This last week has seen the buildup, delivery and reaction to the President’s annual State of the Union address. The talking heads and politicians of both sides have been going at it like nothing else, so it seems appropriate to spend some time discussing the nature of dissent.
Dissent is disagreement, usually with a policy, attitude, establishment or political party. Dissent is essentially a values statement addressing the perceived rift between reality and the ideal.
Most statements of opposition will either claim that cultural values are not being lived up to or that these values need to be changed. Either way they appeal to an audience’s shared sense of what is right.
Many years ago Gandhi said that “honest differences are often a healthy sign of progress.”
The presence of a strong opposition is still an indicator of a political system’s well-being. It is also much more: Dissent gives people the power to force discussion and analysis, according to what they feel is most important.
Debate is at the very heart of the democratic process. It ensures that all groups are heard, even if they don’t get their way.
It also gives a population legitimate ways to promote change. David Hume said that, “Truth springs from argument amongst friends.” President Bush alluded to this power last Tuesday when he called on the Egyptian government to “open paths of peaceful opposition that will reduce the appeal of radicalism.”
The friendly, or at least peaceful and reasonable, nature of dissent is very important and very neglected.

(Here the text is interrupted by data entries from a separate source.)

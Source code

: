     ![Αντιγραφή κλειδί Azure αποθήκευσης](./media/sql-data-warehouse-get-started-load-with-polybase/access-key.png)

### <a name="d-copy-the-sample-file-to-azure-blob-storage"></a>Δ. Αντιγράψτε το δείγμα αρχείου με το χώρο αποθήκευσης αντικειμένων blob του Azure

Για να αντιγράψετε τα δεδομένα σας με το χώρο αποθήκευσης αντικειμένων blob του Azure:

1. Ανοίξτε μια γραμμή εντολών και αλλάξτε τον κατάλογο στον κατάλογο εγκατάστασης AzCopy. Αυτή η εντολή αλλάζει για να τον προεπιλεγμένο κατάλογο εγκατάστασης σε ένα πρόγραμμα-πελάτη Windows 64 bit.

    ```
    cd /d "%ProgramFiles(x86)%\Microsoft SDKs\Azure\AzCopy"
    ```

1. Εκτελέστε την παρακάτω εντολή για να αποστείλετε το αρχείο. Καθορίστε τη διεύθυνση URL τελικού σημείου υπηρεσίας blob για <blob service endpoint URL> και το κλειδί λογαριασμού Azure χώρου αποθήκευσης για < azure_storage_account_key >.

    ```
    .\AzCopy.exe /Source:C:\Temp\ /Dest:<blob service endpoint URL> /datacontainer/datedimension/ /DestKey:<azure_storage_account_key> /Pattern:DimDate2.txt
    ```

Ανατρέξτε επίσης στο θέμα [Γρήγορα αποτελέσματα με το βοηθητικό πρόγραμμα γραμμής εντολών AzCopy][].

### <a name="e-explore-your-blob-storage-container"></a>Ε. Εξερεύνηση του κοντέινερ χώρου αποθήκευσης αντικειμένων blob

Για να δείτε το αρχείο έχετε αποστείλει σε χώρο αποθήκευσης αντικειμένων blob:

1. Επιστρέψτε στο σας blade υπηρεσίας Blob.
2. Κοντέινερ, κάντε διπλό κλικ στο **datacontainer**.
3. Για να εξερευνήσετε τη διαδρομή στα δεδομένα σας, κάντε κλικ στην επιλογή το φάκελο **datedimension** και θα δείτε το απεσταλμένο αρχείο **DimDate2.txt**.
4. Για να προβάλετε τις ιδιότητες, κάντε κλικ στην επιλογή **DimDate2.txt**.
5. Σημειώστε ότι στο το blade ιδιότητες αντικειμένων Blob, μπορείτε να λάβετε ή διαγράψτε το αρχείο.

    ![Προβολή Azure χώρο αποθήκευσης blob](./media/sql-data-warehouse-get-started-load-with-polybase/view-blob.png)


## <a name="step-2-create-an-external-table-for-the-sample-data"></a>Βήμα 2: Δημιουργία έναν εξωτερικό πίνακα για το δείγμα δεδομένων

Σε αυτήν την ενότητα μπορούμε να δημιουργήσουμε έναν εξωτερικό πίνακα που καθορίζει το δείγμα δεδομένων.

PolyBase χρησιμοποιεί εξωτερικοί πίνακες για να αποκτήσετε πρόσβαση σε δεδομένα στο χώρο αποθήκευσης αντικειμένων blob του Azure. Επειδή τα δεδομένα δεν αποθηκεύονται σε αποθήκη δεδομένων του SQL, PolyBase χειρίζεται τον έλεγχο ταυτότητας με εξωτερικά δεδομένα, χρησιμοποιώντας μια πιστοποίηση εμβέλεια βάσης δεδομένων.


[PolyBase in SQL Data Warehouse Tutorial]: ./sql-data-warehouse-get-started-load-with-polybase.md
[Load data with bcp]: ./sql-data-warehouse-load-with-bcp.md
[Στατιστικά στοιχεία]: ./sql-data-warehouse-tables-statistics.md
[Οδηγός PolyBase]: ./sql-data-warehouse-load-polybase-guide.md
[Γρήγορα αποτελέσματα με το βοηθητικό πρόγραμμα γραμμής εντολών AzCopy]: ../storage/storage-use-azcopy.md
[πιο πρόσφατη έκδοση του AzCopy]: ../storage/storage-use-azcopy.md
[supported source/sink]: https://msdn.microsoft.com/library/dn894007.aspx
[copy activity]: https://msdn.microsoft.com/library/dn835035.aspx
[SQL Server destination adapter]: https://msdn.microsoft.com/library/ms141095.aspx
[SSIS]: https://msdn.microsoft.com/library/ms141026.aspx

A protestor may climb the Washington Monument and throw off an exploding Santa Claus as a protest against the self-destructive commercialization of Christmas, but the odds are better than not that his message will be lost in his medium. In the same way most people are likely to dismiss someone who stands up in class and calls the other guy an idiot (unless they agree with him).
Effective dissent needs to appeal to reason. Righteous indignation is fine, but it needs to be within the context of a belief.
It is a cliched, yet true condemnation of our country that the eristic is so effective. It’s tempting to say that getting people riled up is better than nothing, but polarizing a population leads it further from reason and turns the pursuit of truth and rightness into a cheap game of power.
People dissent because they want to exude some influence on the power structures around them. Dissent not focused on reason often ends up being more dangerous than not speaking in the first place.
History is rife with examples of what happens when populations are controlled by their emotions (including fear). Policies based on reason are usually going to result in reasonable actions. The opposite is just as true, if not more so.
No one agrees with everything going on, even if their party and president are in power. As citizens we are obliged to dissent, and to allow others to do the same. By appealing to reason and shared values we can continue to move our country and people forward.
It was also Gandhi who said, “If your heart acquires strength, you will be able to remove blemishes from others without thinking evil of them.”